Work to be completed -> Would you write out each line of the material below exactly, skipping every picture?

• • • • •

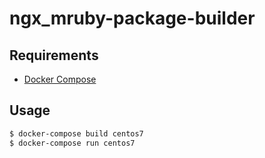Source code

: # ngx\_mruby-package-builder

## Requirements

- [Docker Compose](https://docs.docker.com/compose/)

## Usage

```sh
$ docker-compose build centos7
$ docker-compose run centos7
```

• • • • •

Solution to the problem ->
Source code

: # ngx\_mruby-package-builder

## Requirements

- [Docker Compose](https://docs.docker.com/compose/)

## Usage

```sh
$ docker-compose build centos7
$ docker-compose run centos7
```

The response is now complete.